と言っても甘味料が欲しかったので、蜂蜜を一壺買った。
買ったものは背負袋の中に入れる振りをして、午前中に作った収納結晶に仕舞う。
他にも八百屋や乾物屋を回り、ニンニクや干し葡萄やアンズらしきものを買った。干し葡萄とアンズはモンタ用である。
次に道具屋に入り、目当ての照明器具を探す。夜、勉強するのに必要なのだ。
魔光灯が飾られている場所に居た店員に値段を尋ねてみた。
「これらは中古となりますが状態が良く、一番小さな魔光灯でも金貨十五枚となります」
こういう道具屋に置いてある魔光灯は全て中古品らしい。魔光灯は基本として注文生産になり、顧客の注文通りに仕様を決めるので同じものは一つとしてない。
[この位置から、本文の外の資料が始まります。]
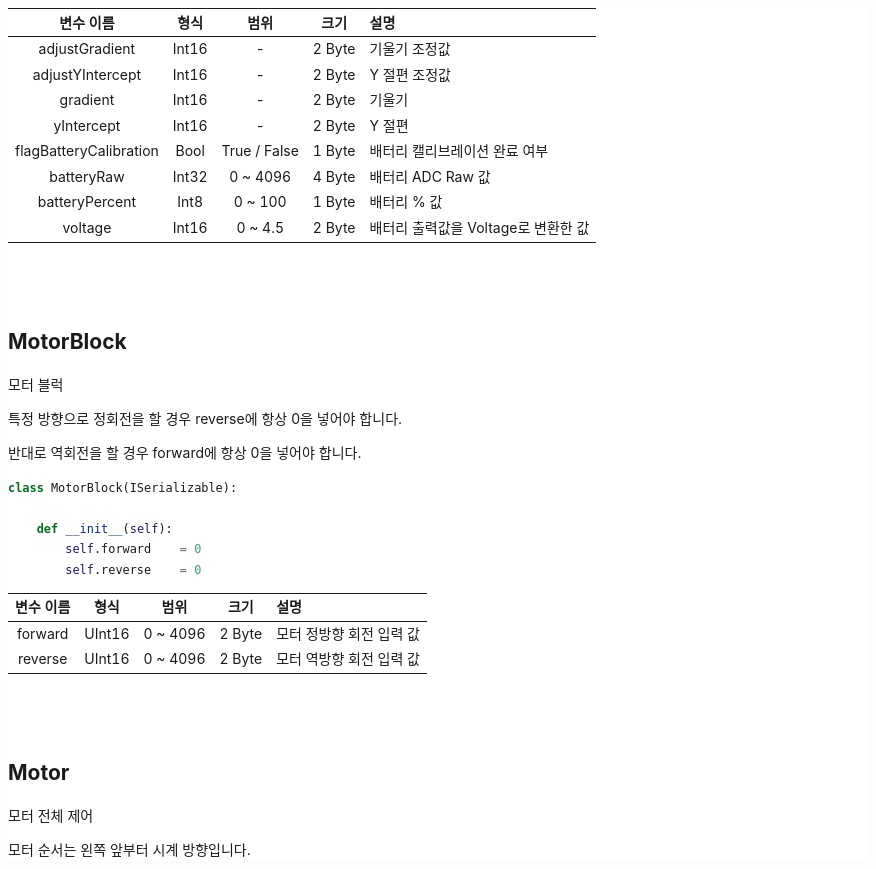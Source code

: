 | 변수 이름               | 형식   | 범위         | 크기     | 설명                                |
|:-----------------------:|:------:|:------------:|:--------:|:------------------------------------|
| adjustGradient          | Int16  | -            | 2 Byte   | 기울기 조정값                       |
| adjustYIntercept        | Int16  | -            | 2 Byte   | Y 절편 조정값                       |
| gradient                | Int16  | -            | 2 Byte   | 기울기                              |
| yIntercept              | Int16  | -            | 2 Byte   | Y 절편                              |
| flagBatteryCalibration  | Bool   | True / False | 1 Byte   | 배터리 캘리브레이션 완료 여부       |
| batteryRaw              | Int32  | 0 ~ 4096     | 4 Byte   | 배터리 ADC Raw 값                   |
| batteryPercent          | Int8   | 0 ~ 100      | 1 Byte   | 배터리 % 값                         |
| voltage                 | Int16  | 0 ~ 4.5      | 2 Byte   | 배터리 출력값을 Voltage로 변환한 값 |


<br>
<br>


<a name="MotorBlock"></a>
## MotorBlock

모터 블럭

특정 방향으로 정회전을 할 경우 reverse에 항상 0을 넣어야 합니다.

반대로 역회전을 할 경우 forward에 항상 0을 넣어야 합니다.

```py
class MotorBlock(ISerializable):

    def __init__(self):
        self.forward    = 0
        self.reverse    = 0
```

| 변수 이름  | 형식        | 범위      | 크기     | 설명                     |
|:----------:|:-----------:|:---------:|:--------:|:-------------------------|
| forward    | UInt16      | 0 ~ 4096  | 2 Byte   | 모터 정방향 회전 입력 값 |
| reverse    | UInt16      | 0 ~ 4096  | 2 Byte   | 모터 역방향 회전 입력 값 |


<br>
<br>


<a name="Motor"></a>
## Motor

모터 전체 제어

모터 순서는 왼쪽 앞부터 시계 방향입니다.
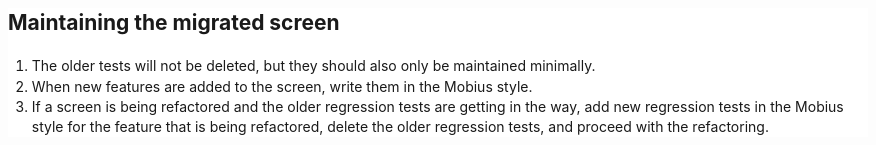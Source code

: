 ## Maintaining the migrated screen

1. The older tests will not be deleted, but they should also only be maintained minimally.
2. When new features are added to the screen, write them in the Mobius style.
3. If a screen is being refactored and the older regression tests are getting in the way, add new regression tests in the Mobius style for the feature
   that is being refactored, delete the older regression tests, and proceed with the refactoring.
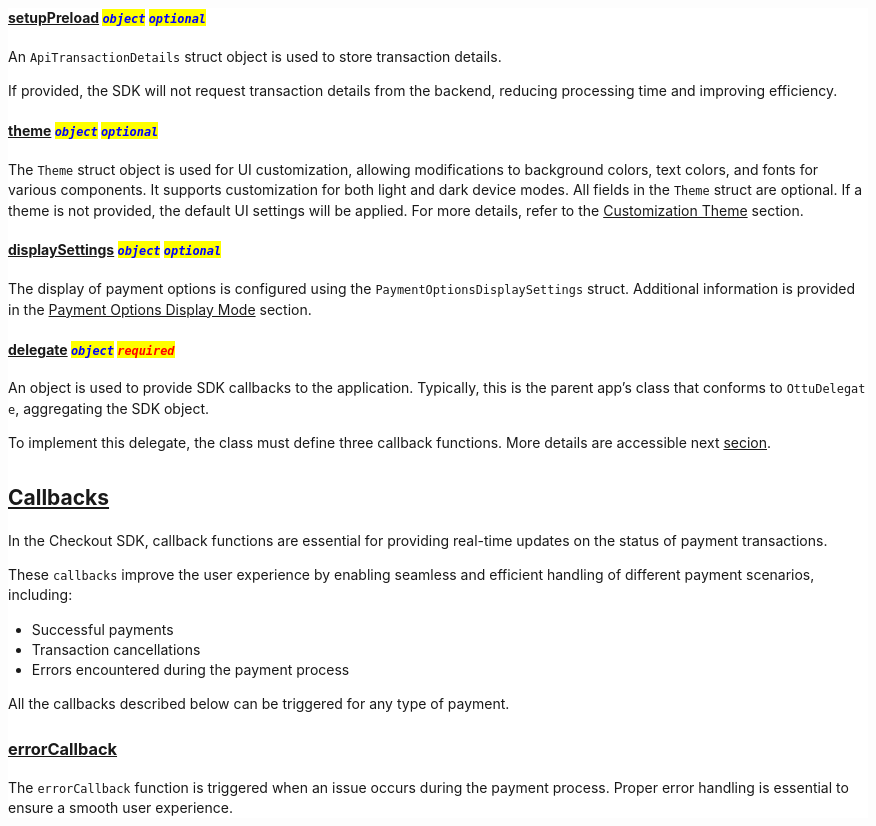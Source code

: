 #### [**setupPreload**](ios.md#setuppreload-object-optional) _<mark style="color:blue;">`object`</mark>_ _<mark style="color:blue;">`optional`</mark>_

An `ApiTransactionDetails` struct object is used to store transaction details.

If provided, the SDK will not request transaction details from the backend, reducing processing time and improving efficiency.

#### [**theme**](ios.md#theme-object-optional) _<mark style="color:blue;">`object`</mark>_ _<mark style="color:blue;">`optional`</mark>_

The `Theme` struct object is used for UI customization, allowing modifications to background colors, text colors, and fonts for various components. It supports customization for both light and dark device modes. All fields in the `Theme` struct are optional. If a theme is not provided, the default UI settings will be applied. For more details, refer to the [Customization Theme](ios.md#customization-theme) section.

#### [displaySettings](ios.md#displaysettings-object-optional) _<mark style="color:blue;">`object`</mark>_ _<mark style="color:blue;">`optional`</mark>_

The display of payment options is configured using the `PaymentOptionsDisplaySettings` struct. Additional information is provided in the [Payment Options Display Mode](ios.md#payment-options-display-mode) section.

#### [**delegate**](ios.md#delegate-object-optional) _<mark style="color:blue;">`object`</mark>_ _<mark style="color:red;">`required`</mark>_

An object is used to provide SDK callbacks to the application. Typically, this is the parent app’s class that conforms to `OttuDelegate`, aggregating the SDK object.

To implement this delegate, the class must define three callback functions. More details are accessible next [secion](ios.md#callbacks).

## [Callbacks](ios.md#callbacks) <a href="#callbacks" id="callbacks"></a>

In the Checkout SDK, callback functions are essential for providing real-time updates on the status of payment transactions.

These `callbacks` improve the user experience by enabling seamless and efficient handling of different payment scenarios, including:

* Successful payments
* Transaction cancellations
* Errors encountered during the payment process

All the callbacks described below can be triggered for any type of payment.

### [**errorCallback**](ios.md#errorcallback)

The `errorCallback` function is triggered when an issue occurs during the payment process. Proper error handling is essential to ensure a smooth user experience.

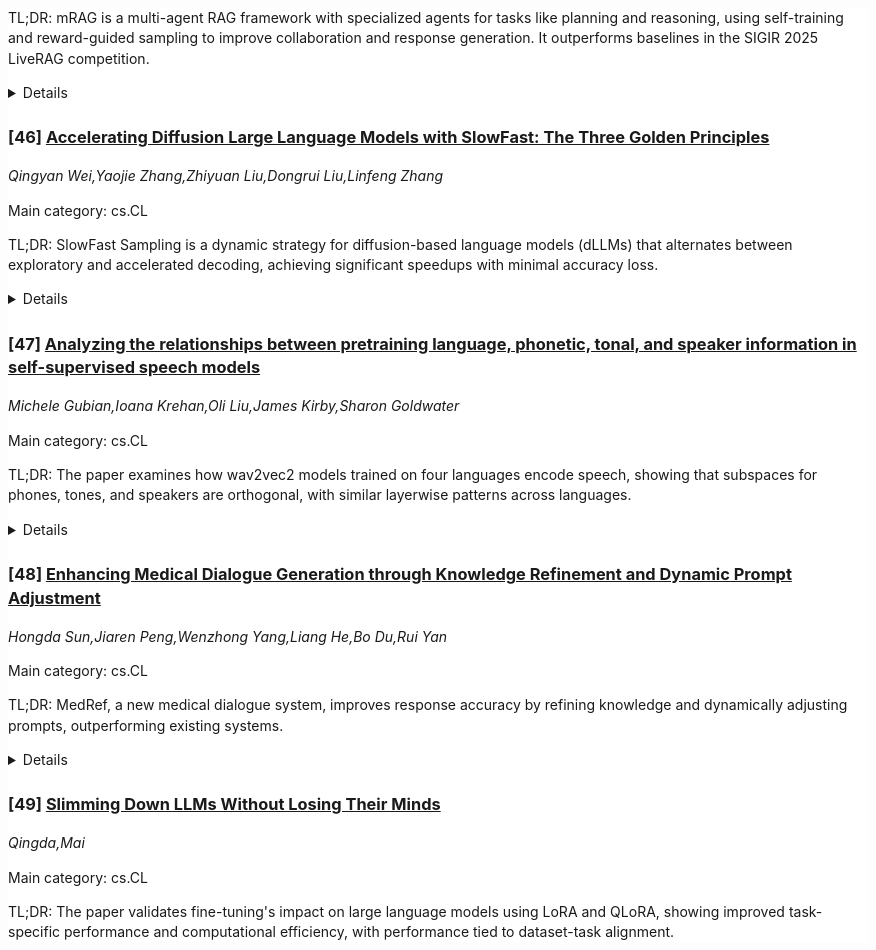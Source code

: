 TL;DR: mRAG is a multi-agent RAG framework with specialized agents for tasks like planning and reasoning, using self-training and reward-guided sampling to improve collaboration and response generation. It outperforms baselines in the SIGIR 2025 LiveRAG competition.


<details><summary>Details</summary></details>


### [46] [Accelerating Diffusion Large Language Models with SlowFast: The Three Golden Principles](https://arxiv.org/abs/2506.10848)
*Qingyan Wei,Yaojie Zhang,Zhiyuan Liu,Dongrui Liu,Linfeng Zhang*

Main category: cs.CL

TL;DR: SlowFast Sampling is a dynamic strategy for diffusion-based language models (dLLMs) that alternates between exploratory and accelerated decoding, achieving significant speedups with minimal accuracy loss.


<details><summary>Details</summary></details>


### [47] [Analyzing the relationships between pretraining language, phonetic, tonal, and speaker information in self-supervised speech models](https://arxiv.org/abs/2506.10855)
*Michele Gubian,Ioana Krehan,Oli Liu,James Kirby,Sharon Goldwater*

Main category: cs.CL

TL;DR: The paper examines how wav2vec2 models trained on four languages encode speech, showing that subspaces for phones, tones, and speakers are orthogonal, with similar layerwise patterns across languages.


<details><summary>Details</summary></details>


### [48] [Enhancing Medical Dialogue Generation through Knowledge Refinement and Dynamic Prompt Adjustment](https://arxiv.org/abs/2506.10877)
*Hongda Sun,Jiaren Peng,Wenzhong Yang,Liang He,Bo Du,Rui Yan*

Main category: cs.CL

TL;DR: MedRef, a new medical dialogue system, improves response accuracy by refining knowledge and dynamically adjusting prompts, outperforming existing systems.


<details><summary>Details</summary></details>


### [49] [Slimming Down LLMs Without Losing Their Minds](https://arxiv.org/abs/2506.10885)
*Qingda,Mai*

Main category: cs.CL

TL;DR: The paper validates fine-tuning's impact on large language models using LoRA and QLoRA, showing improved task-specific performance and computational efficiency, with performance tied to dataset-task alignment.
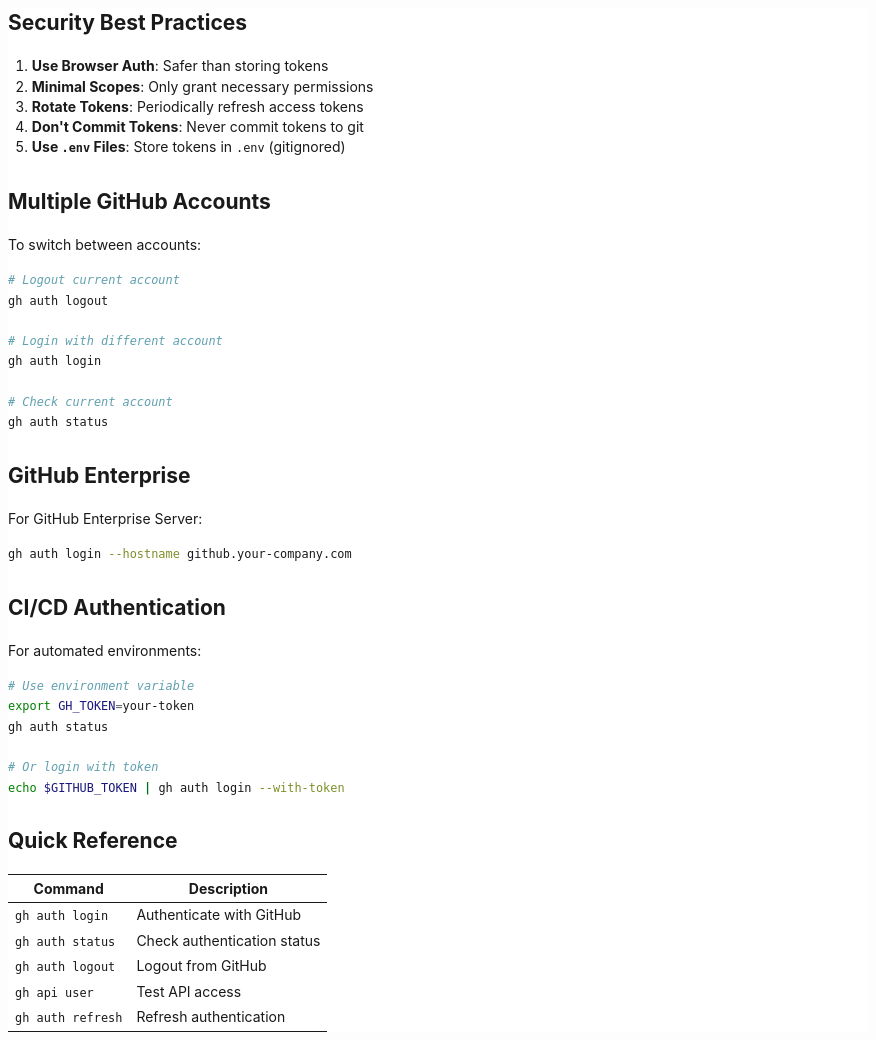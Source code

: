 ## Security Best Practices

1. **Use Browser Auth**: Safer than storing tokens
2. **Minimal Scopes**: Only grant necessary permissions
3. **Rotate Tokens**: Periodically refresh access tokens
4. **Don't Commit Tokens**: Never commit tokens to git
5. **Use `.env` Files**: Store tokens in `.env` (gitignored)

## Multiple GitHub Accounts

To switch between accounts:

```bash
# Logout current account
gh auth logout

# Login with different account
gh auth login

# Check current account
gh auth status
```

## GitHub Enterprise

For GitHub Enterprise Server:

```bash
gh auth login --hostname github.your-company.com
```

## CI/CD Authentication

For automated environments:

```bash
# Use environment variable
export GH_TOKEN=your-token
gh auth status

# Or login with token
echo $GITHUB_TOKEN | gh auth login --with-token
```

## Quick Reference

| Command | Description |
|---------|-------------|
| `gh auth login` | Authenticate with GitHub |
| `gh auth status` | Check authentication status |
| `gh auth logout` | Logout from GitHub |
| `gh api user` | Test API access |
| `gh auth refresh` | Refresh authentication |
魔術道具は高価だと知っていたが、その金額に樹液ランプで我慢するかという気になる。
躊躇っているのを感じた店員が。
「この時期はどんよりした空模様が続き、樹液ランプに陽光を貯められない日が多くなります。その点、魔光灯は魔力さえ補充されれば大丈夫です」
リカルドもそう考えて魔光灯を見に来たのだが、値段を考えると躊躇ってしまう。
「試しに点けてみましょうか」
店員がグイグイと勧めてくる。小さな魔光灯のスイッチを入れると小型蛍光灯並みの明るい光の玉が空中に現れた。
「意外と明るいですね」
店員はオヤッと思った。普通、魔光灯の明るさを初めて知った客はもっと驚くからだ。
「そうでしょ。新品のものを購入されると倍の値段になりますよ」
そこから値段交渉が始まった。リカルドは大き目の樹液ランプを一つ追加し同じ金貨十五枚にまで値引きさせた。店員は『こんなに値引きするのはお客様だけですよ』とか言っているが、十分儲けたはずだ。
ランプと食材を持って魔術士協会に戻った。